Megan Vila and her brother are becoming synonymous with a plan to expand workers compensation for first responders.
“It’s not a coincidence that my brother killed himself in September, and Representative Willhite and Senator Book wrote this bill,” Vila said.
Vila’s brother Stevie LaDue was a thirty-year veteran of the Tampa fire department. Late in his career, he developed post-traumatic stress disorder after responding to a string of horrifying events.
“He was taken out of work for two months. And then risk management came down, and I’m not blaming them. It’s the state law. They said, ‘Stevie you have to go back to work. And you have to pay back all the time that you missed, because current law does not cover this, because you don’t have a physical injury'," Vila recalled.
Right now, first responders with PTSD can’t get workers comp unless they have a physical injury as well.
“So had my brother run into a burning building and broke his leg, he would’ve been covered for indemnity benefits,” she said.
Vila says if her brother didn’t have to choose between his paycheck and his health, he’d still be alive.
Wellington Democratic Representative Matt Willhite is trying to make these changes. He’s a firefighter himself, and knows the toll mental illness can take. But Willhite has had to rewrite his bill multiple times this session. Each time it’s gotten more strict. Willhite says this is part of the process.
“Obviously, this is the second committee stop. This is the second strike-all [amendment]. We are willing and able to make this bill better and are open for current suggestions or new ones,” Willhite said.

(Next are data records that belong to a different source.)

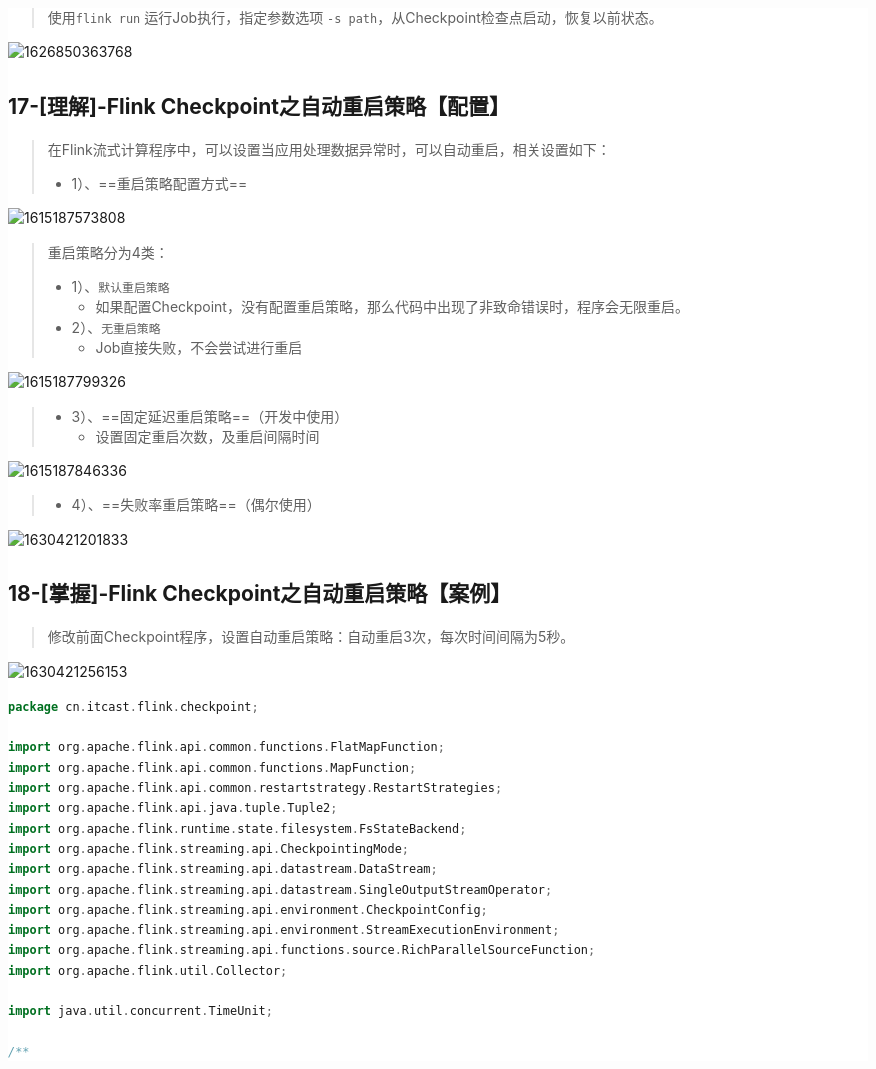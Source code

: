 

> 使用`flink run` 运行Job执行，指定参数选项 `-s path`，从Checkpoint检查点启动，恢复以前状态。

![1626850363768](/img/1626850363768.png)





## 17-[理解]-Flink Checkpoint之自动重启策略【配置】

> 在Flink流式计算程序中，可以设置当应用处理数据异常时，可以自动重启，相关设置如下：
>
> - 1）、==重启策略配置方式==

![1615187573808](/img/1615187573808.png)



> 重启策略分为4类：
>
> - 1）、`默认重启策略`
>   - 如果配置Checkpoint，没有配置重启策略，那么代码中出现了非致命错误时，程序会无限重启。
> - 2）、`无重启策略`
>   - Job直接失败，不会尝试进行重启

![1615187799326](/img/1615187799326.png)



> - 3）、==固定延迟重启策略==（开发中使用）
>   - 设置固定重启次数，及重启间隔时间

![1615187846336](/img/1615187846336.png)



> - 4）、==失败率重启策略==（偶尔使用）

![1630421201833](/img/1630421201833.png)





## 18-[掌握]-Flink Checkpoint之自动重启策略【案例】

> 修改前面Checkpoint程序，设置自动重启策略：自动重启3次，每次时间间隔为5秒。

![1630421256153](/img/1630421256153.png)

```scala
package cn.itcast.flink.checkpoint;

import org.apache.flink.api.common.functions.FlatMapFunction;
import org.apache.flink.api.common.functions.MapFunction;
import org.apache.flink.api.common.restartstrategy.RestartStrategies;
import org.apache.flink.api.java.tuple.Tuple2;
import org.apache.flink.runtime.state.filesystem.FsStateBackend;
import org.apache.flink.streaming.api.CheckpointingMode;
import org.apache.flink.streaming.api.datastream.DataStream;
import org.apache.flink.streaming.api.datastream.SingleOutputStreamOperator;
import org.apache.flink.streaming.api.environment.CheckpointConfig;
import org.apache.flink.streaming.api.environment.StreamExecutionEnvironment;
import org.apache.flink.streaming.api.functions.source.RichParallelSourceFunction;
import org.apache.flink.util.Collector;

import java.util.concurrent.TimeUnit;

/**
```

At the beginning, there was no time limit for when first responders could file a claim. They just had to have a valid diagnosis. But lawmakers amended the bill again Tuesday. Now cops, firefighters and EMTs would have just a year from the triggering event. And advocates say PTSD doesn’t always develop from a single incident. Ed Benoway is Stevie LaDue’s stepfather.
“Please understand that post-traumatic stress is often cumulative. It’s not always the result of only one incredibly terrible incident, though it can be. It can also be the result of witnessing, as in the case of our son, firsthand horrific tragedies and human carnage, over and over again,” Benoway said.
Research published in the journal Depression and Anxiety backs up the idea that PTSD can be cumulative.
The main opposition to the bill comes from the Florida League of Cities. The group doesn’t have an up-to-date analysis on the latest version of the bill, but spokesman David Cruz says local governments would have to bear the brunt of the changes.
“First of all, there’s 81,470 first responders in the state of Florida. A little over 5,000 of those are employed by the state. The rest are employed by local governments. Which means the overwhelming majority of the fiscal impact of this bill will be on local governments,” Cruz said.
But Democratic Representative Sean Shaw thinks lawmakers shouldn’t make their decision based on potential costs. He says the benefits to first responders are too important.
“I thought we would get out of here without someone telling us how much this would cost, without someone…throwing…muddying the waters, as often happens when we talk about workers’ compensation,” Shaw said.
The measure has the full support of the state’s Chief Financial Officer, Jimmy Patronis, who’s actively lobbying for it.
The bill has one more committee stop before the House floor. A similar but more generous bill in the Senate is halfway through its committees.